The Supreme Court’s Ruling in Ricci v. DeStefano
In Ricci, the City of New Haven, Connecticut relied on an objective examination process to determine the best qualified candidates for promotions to lieutenant and captain positions within the fire department. The City hired an independent consultant to develop and administer the examination process. The consultant extensively analyzed the jobs in question and undertook measures designed to ensure that the results and examinations would not unintentionally favor white candidates. Nevertheless, when the examinations were administered and the results calculated, the top-scoring candidates who would be first in line for promotion consideration were all white for the lieutenant position and almost all white for the captain position. The City was concerned that the tests had unintentionally discriminated against minorities. After an extended evaluation of the situation, the City refused to certify the results of the tests because the certification would adversely impact minority candidates and expose the City to discrimination lawsuits. As a result of the refusal to certify the test results, those individuals, predominantly white, who had achieved high scores on the test would not be eligible for promotion to the vacant lieutenant and captain positions.
After the City’s failure to certify the tests, certain white and Hispanic firefighters who would have likely been promoted based on their test performance sued the City alleging that by discarding the test results for race-related reasons, the City discriminated against the claimants based on their race in violation of Title VII. The City defended its actions by alleging that if it had certified the results, it would have faced liability under Title VII for adopting a promotion practice that had a disparate impact on minority firefighters. Noting the conflict between disparate-impact and disparate-treatment discrimination in this situation, the Supreme Court held that under Title VII, an employer may lawfully undertake race-based action to avoid or remedy a racial disparate impact only when it has a “strong basis in evidence” to believe that it would have been liable under the disparate-impact theory of discrimination. The Court observed that the existence of a statistically significant disparate impact does not automatically result in Title VII liability. An employer can avoid such liability if the practice that causes the disparate impact is job-related and consistent with business necessity and there is no alternative practice that would serve the employer’s purpose with less adverse impact on protected classes.

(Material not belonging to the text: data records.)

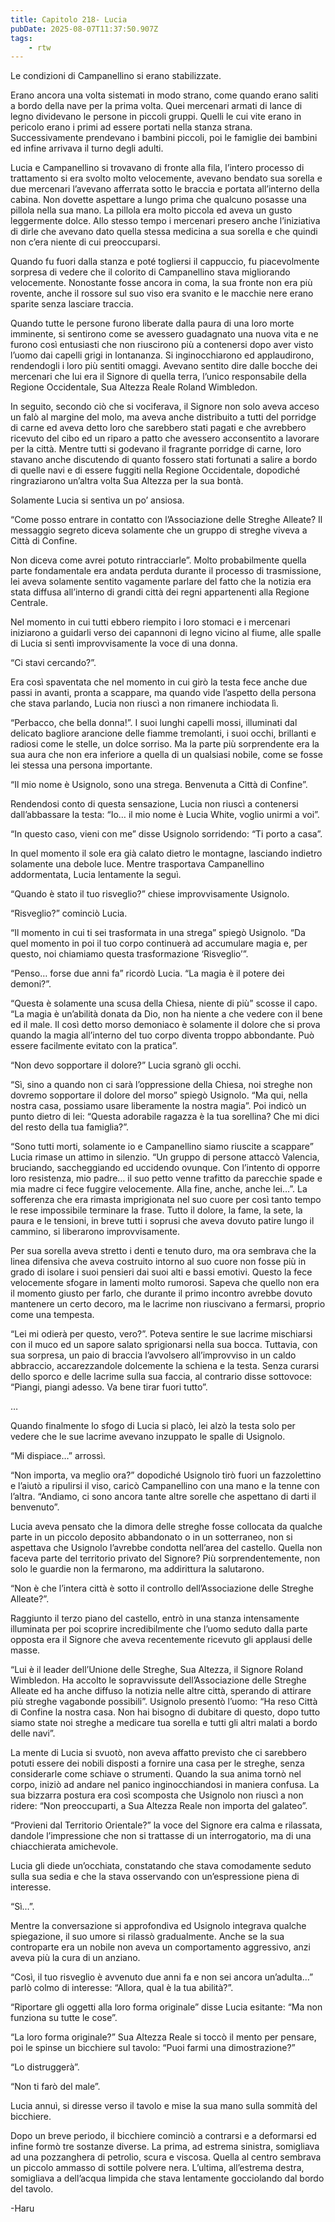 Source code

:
 ```yaml
---
title: Capitolo 218- Lucia
pubDate: 2025-08-07T11:37:50.907Z
tags:
    - rtw
---
```







Le condizioni di Campanellino si erano stabilizzate.


Erano ancora una volta sistemati in modo strano, come quando erano saliti a bordo della nave per la prima volta. Quei mercenari armati di lance di legno dividevano le persone in piccoli gruppi. Quelli le cui vite erano in pericolo erano i primi ad essere portati nella stanza strana. Successivamente prendevano i bambini piccoli, poi le famiglie dei bambini ed infine arrivava il turno degli adulti.


Lucia e Campanellino si trovavano di fronte alla fila, l’intero processo di trattamento si era svolto molto velocemente, avevano bendato sua sorella e due mercenari l’avevano afferrata sotto le braccia e portata all’interno della cabina. Non dovette aspettare a lungo prima che qualcuno posasse una pillola nella sua mano. La pillola era molto piccola ed aveva un gusto leggermente dolce. Allo stesso tempo i mercenari presero anche l’iniziativa di dirle che avevano dato quella stessa medicina a sua sorella e che quindi non c’era niente di cui preoccuparsi.


Quando fu fuori dalla stanza e poté togliersi il cappuccio, fu piacevolmente sorpresa di vedere che il colorito di Campanellino stava migliorando velocemente. Nonostante fosse ancora in coma, la sua fronte non era più rovente, anche il rossore sul suo viso era svanito e le macchie nere erano sparite senza lasciare traccia.


Quando tutte le persone furono liberate dalla paura di una loro morte imminente, si sentirono come se avessero guadagnato una nuova vita e ne furono così entusiasti che non riuscirono più a contenersi dopo aver visto l’uomo dai capelli grigi in lontananza. Si inginocchiarono ed applaudirono, rendendogli i loro più sentiti omaggi. Avevano sentito dire dalle bocche dei mercenari che lui era il Signore di quella terra, l’unico responsabile della Regione Occidentale, Sua Altezza Reale Roland Wimbledon.


In seguito, secondo ciò che si vociferava, il Signore non solo aveva acceso un falò al margine del molo, ma aveva anche distribuito a tutti del porridge di carne ed aveva detto loro che sarebbero stati pagati e che avrebbero ricevuto del cibo ed un riparo a patto che avessero acconsentito a lavorare per la città. Mentre tutti si godevano il fragrante porridge di carne, loro stavano anche discutendo di quanto fossero stati fortunati a salire a bordo di quelle navi e di essere fuggiti nella Regione Occidentale, dopodiché ringraziarono un’altra volta Sua Altezza per la sua bontà.


Solamente Lucia si sentiva un po’ ansiosa.


“Come posso entrare in contatto con l’Associazione delle Streghe Alleate?  Il messaggio segreto diceva solamente che un gruppo di streghe viveva a Città di Confine. 


Non diceva come avrei potuto rintracciarle”. Molto probabilmente quella parte fondamentale era andata perduta durante il processo di trasmissione, lei aveva solamente sentito vagamente parlare del fatto che la notizia era stata diffusa all’interno di grandi città dei regni appartenenti alla Regione Centrale.


Nel momento in cui tutti ebbero riempito i loro stomaci e i mercenari iniziarono a guidarli verso dei capannoni di legno vicino al fiume, alle spalle di Lucia si sentì improvvisamente la voce di una donna.


“Ci stavi cercando?”.


Era così spaventata che nel momento in cui girò la testa fece anche due passi in avanti, pronta a scappare, ma quando vide l’aspetto della persona che stava parlando, Lucia non riuscì a non rimanere inchiodata lì.


“Perbacco, che bella donna!”. I suoi lunghi capelli mossi, illuminati dal delicato bagliore arancione delle fiamme tremolanti, i suoi occhi, brillanti e radiosi come le stelle, un dolce sorriso. Ma la parte più sorprendente era la sua aura che non era inferiore a quella di un qualsiasi nobile, come se fosse lei stessa una persona importante.


“Il mio nome è Usignolo, sono una strega. Benvenuta a Città di Confine”.


Rendendosi conto di questa sensazione, Lucia non riuscì a contenersi dall’abbassare la testa: “Io… il mio nome è Lucia White, voglio unirmi a voi”.


“In questo caso, vieni con me” disse Usignolo sorridendo: “Ti porto a casa”.


In quel momento il sole era già calato dietro le montagne, lasciando indietro solamente una debole luce. Mentre trasportava Campanellino addormentata, Lucia lentamente la seguì.


“Quando è stato il tuo risveglio?” chiese improvvisamente Usignolo.


“Risveglio?” cominciò Lucia.


“Il momento in cui ti sei trasformata in una strega” spiegò Usignolo. “Da quel momento in poi il tuo corpo continuerà ad accumulare magia e, per questo, noi chiamiamo questa trasformazione ‘Risveglio’”.


“Penso… forse due anni fa” ricordò Lucia. “La magia è il potere dei demoni?”.


“Questa è solamente una scusa della Chiesa, niente di più” scosse il capo. “La magia è un’abilità donata da Dio, non ha niente a che vedere con il bene ed il male. Il così detto morso demoniaco è solamente il dolore che si prova quando la magia all’interno del tuo corpo diventa troppo abbondante. Può essere facilmente evitato con la pratica”.


“Non devo sopportare il dolore?” Lucia sgranò gli occhi.


“Sì, sino a quando non ci sarà l’oppressione della Chiesa, noi streghe non dovremo sopportare il dolore del morso” spiegò Usignolo. “Ma qui, nella nostra casa, possiamo usare liberamente la nostra magia”. Poi indicò un punto dietro di lei: “Questa adorabile ragazza è la tua sorellina? Che mi dici del resto della tua famiglia?”.


“Sono tutti morti, solamente io e Campanellino siamo riuscite a scappare” Lucia rimase un attimo in silenzio. “Un gruppo di persone attaccò Valencia, bruciando, saccheggiando ed uccidendo ovunque. Con l’intento di opporre loro resistenza, mio padre… il suo petto venne trafitto da parecchie spade e mia madre ci fece fuggire velocemente. Alla fine, anche, anche lei…”. La sofferenza che era rimasta imprigionata nel suo cuore per così tanto tempo le rese impossibile terminare la frase. Tutto il dolore, la fame, la sete, la paura e le tensioni, in breve tutti i soprusi che aveva dovuto patire lungo il cammino, si liberarono improvvisamente.


Per sua sorella aveva stretto i denti e tenuto duro, ma ora sembrava che la linea difensiva che aveva costruito intorno al suo cuore non fosse più in grado di isolare i suoi pensieri dai suoi alti e bassi emotivi. Questo la fece velocemente sfogare in lamenti molto rumorosi. Sapeva che quello non era il momento giusto per farlo, che durante il primo incontro avrebbe dovuto mantenere un certo decoro, ma le lacrime non riuscivano a fermarsi, proprio come una tempesta.


“Lei mi odierà per questo, vero?”. Poteva sentire le sue lacrime mischiarsi con il muco ed un sapore salato sprigionarsi nella sua bocca. Tuttavia, con sua sorpresa, un paio di braccia l’avvolsero all’improvviso in un caldo abbraccio, accarezzandole dolcemente la schiena e la testa. Senza curarsi dello sporco e delle lacrime sulla sua faccia, al contrario disse sottovoce: “Piangi, piangi adesso. Va bene tirar fuori tutto”.


…


Quando finalmente lo sfogo di Lucia si placò, lei alzò la testa solo per vedere che le sue lacrime avevano inzuppato le spalle di Usignolo.


“Mi dispiace…” arrossì.


“Non importa, va meglio ora?” dopodiché Usignolo tirò fuori un fazzolettino e l’aiutò a ripulirsi il viso, caricò Campanellino con una mano e la tenne con l’altra. “Andiamo, ci sono ancora tante altre sorelle che aspettano di darti il benvenuto”.


Lucia aveva pensato che la dimora delle streghe fosse collocata da qualche parte in un piccolo deposito abbandonato o in un sotterraneo, non si aspettava che Usignolo l’avrebbe condotta nell’area del castello. Quella non faceva parte del territorio privato del Signore? Più sorprendentemente, non solo le guardie non la fermarono, ma addirittura la salutarono.


“Non è che l’intera città è sotto il controllo dell’Associazione delle Streghe Alleate?”.


Raggiunto il terzo piano del castello, entrò in una stanza intensamente illuminata per poi scoprire incredibilmente che l’uomo seduto dalla parte opposta era il Signore che aveva recentemente ricevuto gli applausi delle masse.


“Lui è il leader dell’Unione delle Streghe, Sua Altezza, il Signore Roland Wimbledon. Ha accolto le sopravvissute dell’Associazione delle Streghe Alleate ed ha anche diffuso la notizia nelle altre città, sperando di attirare più streghe vagabonde possibili”. Usignolo presentò l’uomo: “Ha reso Città di Confine la nostra casa. Non hai bisogno di dubitare di questo, dopo tutto siamo state noi streghe a medicare tua sorella e tutti gli altri malati a bordo delle navi”.


La mente di Lucia si svuotò, non aveva affatto previsto che ci sarebbero potuti essere dei nobili disposti a fornire una casa per le streghe, senza considerarle come schiave o strumenti. Quando la sua anima tornò nel corpo, iniziò ad andare nel panico inginocchiandosi in maniera confusa. La sua bizzarra postura era così scomposta che Usignolo non riuscì a non ridere: “Non preoccuparti, a Sua Altezza Reale non importa del galateo”.


“Provieni dal Territorio Orientale?” la voce del Signore era calma e rilassata, dandole l’impressione che non si trattasse di un interrogatorio, ma di una chiacchierata amichevole.


Lucia gli diede un’occhiata, constatando che stava comodamente seduto sulla sua sedia e che la stava osservando con un’espressione piena di interesse.


“Sì…”.


Mentre la conversazione si approfondiva ed Usignolo integrava qualche spiegazione, il suo umore si rilassò gradualmente. Anche se la sua controparte era un nobile non aveva un comportamento aggressivo, anzi aveva più la cura di un anziano.


“Così, il tuo risveglio è avvenuto due anni fa e non sei ancora un’adulta…” parlò colmo di interesse: “Allora, qual è la tua abilità?”.


“Riportare gli oggetti alla loro forma originale” disse Lucia esitante: “Ma non funziona su tutte le cose”.


“La loro forma originale?” Sua Altezza Reale si toccò il mento per pensare, poi le spinse un bicchiere sul tavolo: “Puoi farmi una dimostrazione?”


“Lo distruggerà”.


“Non ti farò del male”.


Lucia annuì, si diresse verso il tavolo e mise la sua mano sulla sommità del bicchiere.


Dopo un breve periodo, il bicchiere cominciò a contrarsi e a deformarsi ed infine formò tre sostanze diverse. La prima, ad estrema sinistra, somigliava ad una pozzanghera di petrolio, scura e viscosa. Quella al centro sembrava un piccolo ammasso di sottile polvere nera. L’ultima, all’estrema destra, somigliava a dell’acqua limpida che stava lentamente gocciolando dal bordo del tavolo.




-Haru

Applying these standards to the City’s promotion examination, the Court found that although the examination had a strong disparate impact on minorities, the evidence considered by the City after that disparate impact was recognized compellingly showed that the examination was job-related and consistent with business necessity, and there was no evidence of an effective alternative that would have had a lesser adverse impact on minorities. Thus, the Court concluded that although the City may have reasonably feared discrimination lawsuits arising from the use of the examination test scores, the City had no strong basis in evidence to conclude that it ultimately would have been liable for disparate- impact discrimination. Consequently, the Court found that by discarding the examination results for racial reasons, the City had engaged in unlawful disparate-treatment discrimination against the nonminority candidates for promotion.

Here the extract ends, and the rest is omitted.